TASK OBJECTIVE
Lines below starting with the line with "States | 1462 hrs |" and going on through the line with "States | 731 hrs |" must be output exactly; the rest of the records must be left out.

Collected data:
▼▼▼

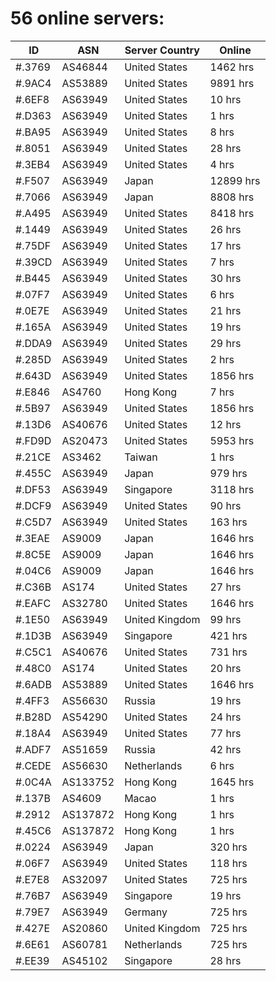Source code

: # 56 online servers:

| ID | ASN | Server Country | Online |
| ------ | ------ | ------ | ------ |
| #.3769 | AS46844 | United States | 1462 hrs |
| #.9AC4 | AS53889 | United States | 9891 hrs |
| #.6EF8 | AS63949 | United States | 10 hrs |
| #.D363 | AS63949 | United States | 1 hrs |
| #.BA95 | AS63949 | United States | 8 hrs |
| #.8051 | AS63949 | United States | 28 hrs |
| #.3EB4 | AS63949 | United States | 4 hrs |
| #.F507 | AS63949 | Japan | 12899 hrs |
| #.7066 | AS63949 | Japan | 8808 hrs |
| #.A495 | AS63949 | United States | 8418 hrs |
| #.1449 | AS63949 | United States | 26 hrs |
| #.75DF | AS63949 | United States | 17 hrs |
| #.39CD | AS63949 | United States | 7 hrs |
| #.B445 | AS63949 | United States | 30 hrs |
| #.07F7 | AS63949 | United States | 6 hrs |
| #.0E7E | AS63949 | United States | 21 hrs |
| #.165A | AS63949 | United States | 19 hrs |
| #.DDA9 | AS63949 | United States | 29 hrs |
| #.285D | AS63949 | United States | 2 hrs |
| #.643D | AS63949 | United States | 1856 hrs |
| #.E846 | AS4760 | Hong Kong | 7 hrs |
| #.5B97 | AS63949 | United States | 1856 hrs |
| #.13D6 | AS40676 | United States | 12 hrs |
| #.FD9D | AS20473 | United States | 5953 hrs |
| #.21CE | AS3462 | Taiwan | 1 hrs |
| #.455C | AS63949 | Japan | 979 hrs |
| #.DF53 | AS63949 | Singapore | 3118 hrs |
| #.DCF9 | AS63949 | United States | 90 hrs |
| #.C5D7 | AS63949 | United States | 163 hrs |
| #.3EAE | AS9009 | Japan | 1646 hrs |
| #.8C5E | AS9009 | Japan | 1646 hrs |
| #.04C6 | AS9009 | Japan | 1646 hrs |
| #.C36B | AS174 | United States | 27 hrs |
| #.EAFC | AS32780 | United States | 1646 hrs |
| #.1E50 | AS63949 | United Kingdom | 99 hrs |
| #.1D3B | AS63949 | Singapore | 421 hrs |
| #.C5C1 | AS40676 | United States | 731 hrs |
| #.48C0 | AS174 | United States | 20 hrs |
| #.6ADB | AS53889 | United States | 1646 hrs |
| #.4FF3 | AS56630 | Russia | 19 hrs |
| #.B28D | AS54290 | United States | 24 hrs |
| #.18A4 | AS63949 | United States | 77 hrs |
| #.ADF7 | AS51659 | Russia | 42 hrs |
| #.CEDE | AS56630 | Netherlands | 6 hrs |
| #.0C4A | AS133752 | Hong Kong | 1645 hrs |
| #.137B | AS4609 | Macao | 1 hrs |
| #.2912 | AS137872 | Hong Kong | 1 hrs |
| #.45C6 | AS137872 | Hong Kong | 1 hrs |
| #.0224 | AS63949 | Japan | 320 hrs |
| #.06F7 | AS63949 | United States | 118 hrs |
| #.E7E8 | AS32097 | United States | 725 hrs |
| #.76B7 | AS63949 | Singapore | 19 hrs |
| #.79E7 | AS63949 | Germany | 725 hrs |
| #.427E | AS20860 | United Kingdom | 725 hrs |
| #.6E61 | AS60781 | Netherlands | 725 hrs |
| #.EE39 | AS45102 | Singapore | 28 hrs |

▲▲▲

RESPONSE TO THE TASK
| #.3769 | AS46844 | United States | 1462 hrs |
| #.9AC4 | AS53889 | United States | 9891 hrs |
| #.6EF8 | AS63949 | United States | 10 hrs |
| #.D363 | AS63949 | United States | 1 hrs |
| #.BA95 | AS63949 | United States | 8 hrs |
| #.8051 | AS63949 | United States | 28 hrs |
| #.3EB4 | AS63949 | United States | 4 hrs |
| #.F507 | AS63949 | Japan | 12899 hrs |
| #.7066 | AS63949 | Japan | 8808 hrs |
| #.A495 | AS63949 | United States | 8418 hrs |
| #.1449 | AS63949 | United States | 26 hrs |
| #.75DF | AS63949 | United States | 17 hrs |
| #.39CD | AS63949 | United States | 7 hrs |
| #.B445 | AS63949 | United States | 30 hrs |
| #.07F7 | AS63949 | United States | 6 hrs |
| #.0E7E | AS63949 | United States | 21 hrs |
| #.165A | AS63949 | United States | 19 hrs |
| #.DDA9 | AS63949 | United States | 29 hrs |
| #.285D | AS63949 | United States | 2 hrs |
| #.643D | AS63949 | United States | 1856 hrs |
| #.E846 | AS4760 | Hong Kong | 7 hrs |
| #.5B97 | AS63949 | United States | 1856 hrs |
| #.13D6 | AS40676 | United States | 12 hrs |
| #.FD9D | AS20473 | United States | 5953 hrs |
| #.21CE | AS3462 | Taiwan | 1 hrs |
| #.455C | AS63949 | Japan | 979 hrs |
| #.DF53 | AS63949 | Singapore | 3118 hrs |
| #.DCF9 | AS63949 | United States | 90 hrs |
| #.C5D7 | AS63949 | United States | 163 hrs |
| #.3EAE | AS9009 | Japan | 1646 hrs |
| #.8C5E | AS9009 | Japan | 1646 hrs |
| #.04C6 | AS9009 | Japan | 1646 hrs |
| #.C36B | AS174 | United States | 27 hrs |
| #.EAFC | AS32780 | United States | 1646 hrs |
| #.1E50 | AS63949 | United Kingdom | 99 hrs |
| #.1D3B | AS63949 | Singapore | 421 hrs |
| #.C5C1 | AS40676 | United States | 731 hrs |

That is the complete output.